[elephant-devel] gp-export strikes back

Thu Feb 4 11:53:46 UTC 2010

 hi

Previous discussion of gp-export did not cover its design in details. I 
think if we're going to bundle gp-export with elephant, it is better to 
dicuss its features and shortcomings, so we can either try to fix them or 
document them.

Basic idea how it works -- it goes through objects in database feeding them 
to serializer one by one. Serializer writes objects to the stream.

Serializer here is a somewhat modified version of s-serialization from 
cl-prevalence -- it was made more flexible, allowing changing how objects 
are serialized via hooks.

Deserialization just works in reverse -- reads forms from file and creates 
structures/instantiates objects.

Problems with this approach:
 1) To deal with circular references or just objects being referenced from 
multiple places, it keeps track of objects it already visited, and in case 
it is encountered again, it writes object reference instead. That is, there 
is a hash-table which references all objects and structures you're 
exporting. This might be a bad idea if database is large and does not fit 
into memory.

Particularly, it needs to track references to all objects, structures, 
vectors and conses. It does not need to track object slots and string, 
though. So, if database is large because of large pieces of text, it is not 
a problem. But if database is large because there are lots of objects, it is 
a problem.

 2) Import works by reading objects one by one via CL:READ and then going 
through s-expressions instantiating stuff. So, obviously, each individual 
object with everything it references should fit in memory in its 
s-expression form. It might be a problem if you have some huuge btree. 
Particularly, root is (going to be) exported as a single object, so all data 
stored in root must fit in memory.

 3) Serialization has its limitations. That is, if you're using some clever 
objects, it might not work.
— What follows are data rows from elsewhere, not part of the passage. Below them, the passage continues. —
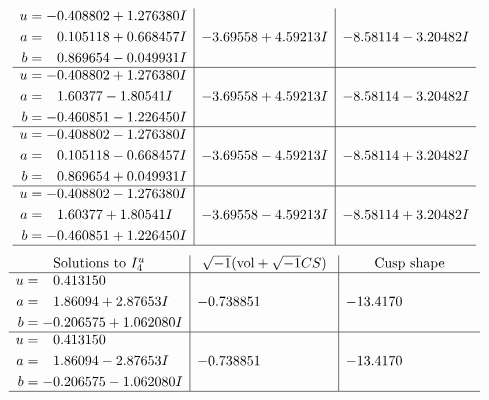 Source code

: \documentclass[1p]{elsarticle_modified}
\theoremstyle{definition}
\newcommand{\I}{\sqrt{-1}}
\begin{document}
$$\begin{array}{c|c|c}
\begin{aligned}
u &= -0.408802 + 1.276380 I \\
a &= \phantom{-}0.105118 + 0.668457 I \\
b &= \phantom{-}0.869654 - 0.049931 I\end{aligned}
 & -3.69558 + 4.59213 I & -8.58114 - 3.20482 I \\ \hline\begin{aligned}
u &= -0.408802 + 1.276380 I \\
a &= \phantom{-}1.60377 - 1.80541 I \\
b &= -0.460851 - 1.226450 I\end{aligned}
 & -3.69558 + 4.59213 I & -8.58114 - 3.20482 I \\ \hline\begin{aligned}
u &= -0.408802 - 1.276380 I \\
a &= \phantom{-}0.105118 - 0.668457 I \\
b &= \phantom{-}0.869654 + 0.049931 I\end{aligned}
 & -3.69558 - 4.59213 I & -8.58114 + 3.20482 I \\ \hline\begin{aligned}
u &= -0.408802 - 1.276380 I \\
a &= \phantom{-}1.60377 + 1.80541 I \\
b &= -0.460851 + 1.226450 I\end{aligned}
 & -3.69558 - 4.59213 I & -8.58114 + 3.20482 I\\
 \hline 
 \end{array}$$\newpage$$\begin{array}{c|c|c}  
\text{Solutions to }I^u_{4}& \I (\text{vol} + \sqrt{-1}CS) & \text{Cusp shape}\\
 \hline 
\begin{aligned}
u &= \phantom{-}0.413150\phantom{ +0.000000I} \\
a &= \phantom{-}1.86094 + 2.87653 I \\
b &= -0.206575 + 1.062080 I\end{aligned}
 & -0.738851\phantom{ +0.000000I} & -13.4170\phantom{ +0.000000I} \\ \hline\begin{aligned}
u &= \phantom{-}0.413150\phantom{ +0.000000I} \\
a &= \phantom{-}1.86094 - 2.87653 I \\
b &= -0.206575 - 1.062080 I\end{aligned}
 & -0.738851\phantom{ +0.000000I} & -13.4170\phantom{ +0.000000I}\\
 \hline 
 \end{array}$$\newpage\newpage\renewcommand{\arraystretch}{1}
\end{document}
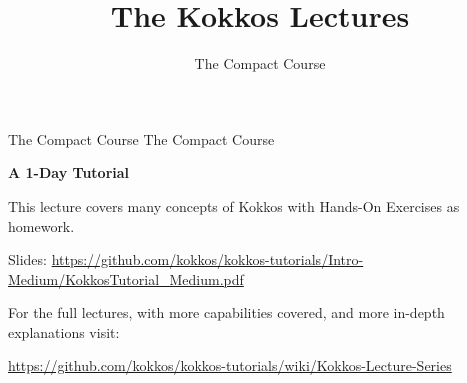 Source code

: 
\def\sandid{SAND2020-7475 PE}

\title{The Kokkos Lectures}

\author{The Compact Course}




\shorttrue
\mediumtrue
\fullfalse




\begin{frame}
	\titlepage
\end{frame}

\begin{frame}{The Compact Course}
	{\huge The Compact Course}

	\textbf{A 1-Day Tutorial}

	\vspace{10pt}
	This lecture covers many concepts of Kokkos with Hands-On Exercises as homework.

	Slides: \url{https://github.com/kokkos/kokkos-tutorials/Intro-Medium/KokkosTutorial_Medium.pdf}

	\vspace{20pt}
	For the full lectures, with more capabilities covered, and more in-depth explanations visit:

	\url{https://github.com/kokkos/kokkos-tutorials/wiki/Kokkos-Lecture-Series}
\end{frame}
Basically, it is about as good as cl-prevalence, 
plus it should be able to handle elephant objects without a problem.

These are quite fundamental limitations of this approach. I don't think we 
are going to deal with them in this release, in some future version --  
maybe. However, there might be some workarounds for the issue number 1:

 a) there could be an option to disable reference tracking altogether
 b) another option is to allow feeding serializer manually. If you know you 
have a large database, you can feed serializer with a small batches, 
resetting its state between them, so object references do not accumulate. 
But then you're responsible for data integrity -- if something is exported 
more than once, it is your own problem. Also, doing it manually, you might 
forget to export something.

I'm planning to include only option b) just to increase flexibility. So it 
you think you need option a) badly, drop me a note.

Current version has even more problems (and I'm going to fix some of them):

 I) It does rather weird thing -- first writes data to a string, then reads 
this string into s-expressions, and then writes them into a file. It's 
because initial design did customizations on s-expression level. I've 
identified this as not flexible enough (and rather cumbersome too) and added 
hooks to serializer. But there is still a hook which allows modifications on 
s-expression level. I'm going to remove it before release, so it will write 
directly to a file.

 II) Import and export were very dependent on elephant backend, to the point 
you need to write a piece of code for each backend pair. Now I'm using 
different approach -- all recognized elephant objects (descendants of 
persistent-collection, basically) are serialized in a special way, using a 
general elephant API rather than backend-specific stuff. Later you can 
import it to a database of any type, as importer will use only general 
elephant API rather than backend-specific one.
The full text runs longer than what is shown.